DATA SUPPLIED:
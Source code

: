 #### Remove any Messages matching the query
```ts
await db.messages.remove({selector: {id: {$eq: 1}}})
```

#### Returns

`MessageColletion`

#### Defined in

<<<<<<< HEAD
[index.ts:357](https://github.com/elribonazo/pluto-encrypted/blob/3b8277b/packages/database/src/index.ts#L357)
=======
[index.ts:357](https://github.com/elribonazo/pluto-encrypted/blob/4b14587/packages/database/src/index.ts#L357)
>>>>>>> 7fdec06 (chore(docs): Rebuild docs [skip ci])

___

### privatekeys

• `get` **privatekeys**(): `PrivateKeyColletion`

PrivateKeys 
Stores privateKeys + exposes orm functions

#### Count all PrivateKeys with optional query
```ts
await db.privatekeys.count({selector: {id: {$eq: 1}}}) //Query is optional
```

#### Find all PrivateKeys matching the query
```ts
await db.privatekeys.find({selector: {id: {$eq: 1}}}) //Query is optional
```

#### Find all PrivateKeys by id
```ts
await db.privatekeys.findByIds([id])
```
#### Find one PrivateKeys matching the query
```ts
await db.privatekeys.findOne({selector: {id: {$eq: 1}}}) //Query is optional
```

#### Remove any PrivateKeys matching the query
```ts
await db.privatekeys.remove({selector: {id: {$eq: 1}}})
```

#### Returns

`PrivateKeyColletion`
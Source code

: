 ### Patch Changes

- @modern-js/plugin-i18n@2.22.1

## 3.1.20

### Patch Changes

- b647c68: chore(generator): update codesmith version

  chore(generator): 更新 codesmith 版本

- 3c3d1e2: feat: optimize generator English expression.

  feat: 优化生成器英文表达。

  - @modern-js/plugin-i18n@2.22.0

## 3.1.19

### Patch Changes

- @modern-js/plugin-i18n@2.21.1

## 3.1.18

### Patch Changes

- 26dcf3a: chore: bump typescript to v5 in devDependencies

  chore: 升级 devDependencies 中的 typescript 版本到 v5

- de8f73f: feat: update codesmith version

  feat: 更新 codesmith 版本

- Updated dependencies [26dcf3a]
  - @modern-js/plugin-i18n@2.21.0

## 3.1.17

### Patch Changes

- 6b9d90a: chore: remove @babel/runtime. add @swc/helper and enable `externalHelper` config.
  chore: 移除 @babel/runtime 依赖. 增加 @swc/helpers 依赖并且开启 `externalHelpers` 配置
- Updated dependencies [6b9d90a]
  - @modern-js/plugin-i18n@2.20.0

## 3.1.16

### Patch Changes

WORK TO COMPLETE:
All of the records must be retyped exactly as they are.

SOLVED EXERCISE:
Source code

: #### Remove any Messages matching the query
```ts
await db.messages.remove({selector: {id: {$eq: 1}}})
```

#### Returns

`MessageColletion`

#### Defined in

<<<<<<< HEAD
[index.ts:357](https://github.com/elribonazo/pluto-encrypted/blob/3b8277b/packages/database/src/index.ts#L357)
=======
[index.ts:357](https://github.com/elribonazo/pluto-encrypted/blob/4b14587/packages/database/src/index.ts#L357)
>>>>>>> 7fdec06 (chore(docs): Rebuild docs [skip ci])

___

### privatekeys

• `get` **privatekeys**(): `PrivateKeyColletion`

PrivateKeys 
Stores privateKeys + exposes orm functions

#### Count all PrivateKeys with optional query
```ts
await db.privatekeys.count({selector: {id: {$eq: 1}}}) //Query is optional
```

#### Find all PrivateKeys matching the query
```ts
await db.privatekeys.find({selector: {id: {$eq: 1}}}) //Query is optional
```

#### Find all PrivateKeys by id
```ts
await db.privatekeys.findByIds([id])
```
#### Find one PrivateKeys matching the query
```ts
await db.privatekeys.findOne({selector: {id: {$eq: 1}}}) //Query is optional
```

#### Remove any PrivateKeys matching the query
```ts
await db.privatekeys.remove({selector: {id: {$eq: 1}}})
```

#### Returns

`PrivateKeyColletion`
Source code

: ### Patch Changes

- @modern-js/plugin-i18n@2.22.1

## 3.1.20

### Patch Changes

- b647c68: chore(generator): update codesmith version

  chore(generator): 更新 codesmith 版本

- 3c3d1e2: feat: optimize generator English expression.

  feat: 优化生成器英文表达。

  - @modern-js/plugin-i18n@2.22.0

## 3.1.19

### Patch Changes

- @modern-js/plugin-i18n@2.21.1

## 3.1.18

### Patch Changes

- 26dcf3a: chore: bump typescript to v5 in devDependencies

  chore: 升级 devDependencies 中的 typescript 版本到 v5

- de8f73f: feat: update codesmith version

  feat: 更新 codesmith 版本

- Updated dependencies [26dcf3a]
  - @modern-js/plugin-i18n@2.21.0

## 3.1.17

### Patch Changes

- 6b9d90a: chore: remove @babel/runtime. add @swc/helper and enable `externalHelper` config.
  chore: 移除 @babel/runtime 依赖. 增加 @swc/helpers 依赖并且开启 `externalHelpers` 配置
- Updated dependencies [6b9d90a]
  - @modern-js/plugin-i18n@2.20.0

## 3.1.16

### Patch Changes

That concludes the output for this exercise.